◆ **WHAT IS EXPECTED**: Exactly as they appear, copy the lines from the start of the entries below to the line containing "<!--block:B0020-->", both ends included.

◆ **THE DATA**:

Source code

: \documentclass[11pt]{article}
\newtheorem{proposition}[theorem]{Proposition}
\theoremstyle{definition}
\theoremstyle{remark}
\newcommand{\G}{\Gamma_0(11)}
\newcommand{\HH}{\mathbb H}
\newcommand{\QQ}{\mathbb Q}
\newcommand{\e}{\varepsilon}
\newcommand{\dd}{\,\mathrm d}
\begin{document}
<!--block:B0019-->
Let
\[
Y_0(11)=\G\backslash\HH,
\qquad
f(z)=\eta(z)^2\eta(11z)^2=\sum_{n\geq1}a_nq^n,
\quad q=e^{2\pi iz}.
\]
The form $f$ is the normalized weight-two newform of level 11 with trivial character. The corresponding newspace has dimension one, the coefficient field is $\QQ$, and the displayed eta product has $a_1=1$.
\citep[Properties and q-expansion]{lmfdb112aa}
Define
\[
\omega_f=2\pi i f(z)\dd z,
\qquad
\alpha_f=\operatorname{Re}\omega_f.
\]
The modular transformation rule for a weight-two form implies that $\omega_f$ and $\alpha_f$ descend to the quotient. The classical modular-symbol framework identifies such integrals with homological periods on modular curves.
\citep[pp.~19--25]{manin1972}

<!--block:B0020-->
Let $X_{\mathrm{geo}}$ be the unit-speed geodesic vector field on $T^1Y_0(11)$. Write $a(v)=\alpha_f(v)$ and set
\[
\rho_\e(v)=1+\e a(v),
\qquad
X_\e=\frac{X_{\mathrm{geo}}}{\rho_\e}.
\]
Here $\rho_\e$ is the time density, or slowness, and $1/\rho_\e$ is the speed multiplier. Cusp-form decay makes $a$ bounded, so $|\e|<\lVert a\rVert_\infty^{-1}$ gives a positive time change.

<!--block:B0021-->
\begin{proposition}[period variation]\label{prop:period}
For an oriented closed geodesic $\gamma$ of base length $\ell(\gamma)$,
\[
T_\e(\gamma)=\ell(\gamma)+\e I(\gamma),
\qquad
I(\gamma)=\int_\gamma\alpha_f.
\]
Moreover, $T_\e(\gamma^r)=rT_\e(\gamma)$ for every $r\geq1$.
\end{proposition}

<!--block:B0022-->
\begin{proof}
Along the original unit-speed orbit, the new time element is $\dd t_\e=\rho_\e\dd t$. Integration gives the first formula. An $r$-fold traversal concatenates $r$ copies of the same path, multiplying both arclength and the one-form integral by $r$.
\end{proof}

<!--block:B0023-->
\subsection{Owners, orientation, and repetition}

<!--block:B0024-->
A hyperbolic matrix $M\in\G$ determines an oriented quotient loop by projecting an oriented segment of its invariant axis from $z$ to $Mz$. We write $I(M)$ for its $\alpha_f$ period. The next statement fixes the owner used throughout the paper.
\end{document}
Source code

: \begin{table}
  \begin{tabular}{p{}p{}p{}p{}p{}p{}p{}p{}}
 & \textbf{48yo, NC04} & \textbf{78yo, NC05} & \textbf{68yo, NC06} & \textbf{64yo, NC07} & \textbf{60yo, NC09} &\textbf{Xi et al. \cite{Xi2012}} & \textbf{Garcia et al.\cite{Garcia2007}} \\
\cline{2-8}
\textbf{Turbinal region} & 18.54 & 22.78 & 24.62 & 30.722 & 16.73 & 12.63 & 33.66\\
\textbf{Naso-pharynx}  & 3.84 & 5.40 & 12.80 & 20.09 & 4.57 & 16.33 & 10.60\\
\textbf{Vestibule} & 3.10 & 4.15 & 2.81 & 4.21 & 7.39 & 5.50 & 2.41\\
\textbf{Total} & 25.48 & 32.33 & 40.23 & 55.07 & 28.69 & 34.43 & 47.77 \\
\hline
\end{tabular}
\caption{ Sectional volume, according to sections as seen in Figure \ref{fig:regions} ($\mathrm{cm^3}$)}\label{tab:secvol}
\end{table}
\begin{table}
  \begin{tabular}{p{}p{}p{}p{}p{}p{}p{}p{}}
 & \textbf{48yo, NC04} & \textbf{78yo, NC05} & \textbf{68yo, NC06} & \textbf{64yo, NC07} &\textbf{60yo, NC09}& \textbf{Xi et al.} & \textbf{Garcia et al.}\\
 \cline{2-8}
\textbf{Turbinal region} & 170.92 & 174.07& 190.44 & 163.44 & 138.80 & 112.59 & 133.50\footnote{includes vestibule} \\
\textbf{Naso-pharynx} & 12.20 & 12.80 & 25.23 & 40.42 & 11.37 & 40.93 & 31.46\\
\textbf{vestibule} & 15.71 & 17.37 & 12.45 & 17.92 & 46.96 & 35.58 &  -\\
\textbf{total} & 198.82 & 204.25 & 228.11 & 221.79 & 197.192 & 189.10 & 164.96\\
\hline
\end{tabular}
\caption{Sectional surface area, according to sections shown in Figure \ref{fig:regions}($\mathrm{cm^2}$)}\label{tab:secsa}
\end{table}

◆ **EXPECTED OUTPUT**:
Source code

: \documentclass[11pt]{article}
\newtheorem{proposition}[theorem]{Proposition}
\theoremstyle{definition}
\theoremstyle{remark}
\newcommand{\G}{\Gamma_0(11)}
\newcommand{\HH}{\mathbb H}
\newcommand{\QQ}{\mathbb Q}
\newcommand{\e}{\varepsilon}
\newcommand{\dd}{\,\mathrm d}
\begin{document}
<!--block:B0019-->
Let
\[
Y_0(11)=\G\backslash\HH,
\qquad
f(z)=\eta(z)^2\eta(11z)^2=\sum_{n\geq1}a_nq^n,
\quad q=e^{2\pi iz}.
\]
The form $f$ is the normalized weight-two newform of level 11 with trivial character. The corresponding newspace has dimension one, the coefficient field is $\QQ$, and the displayed eta product has $a_1=1$.
\citep[Properties and q-expansion]{lmfdb112aa}
Define
\[
\omega_f=2\pi i f(z)\dd z,
\qquad
\alpha_f=\operatorname{Re}\omega_f.
\]
The modular transformation rule for a weight-two form implies that $\omega_f$ and $\alpha_f$ descend to the quotient. The classical modular-symbol framework identifies such integrals with homological periods on modular curves.
\citep[pp.~19--25]{manin1972}

<!--block:B0020-->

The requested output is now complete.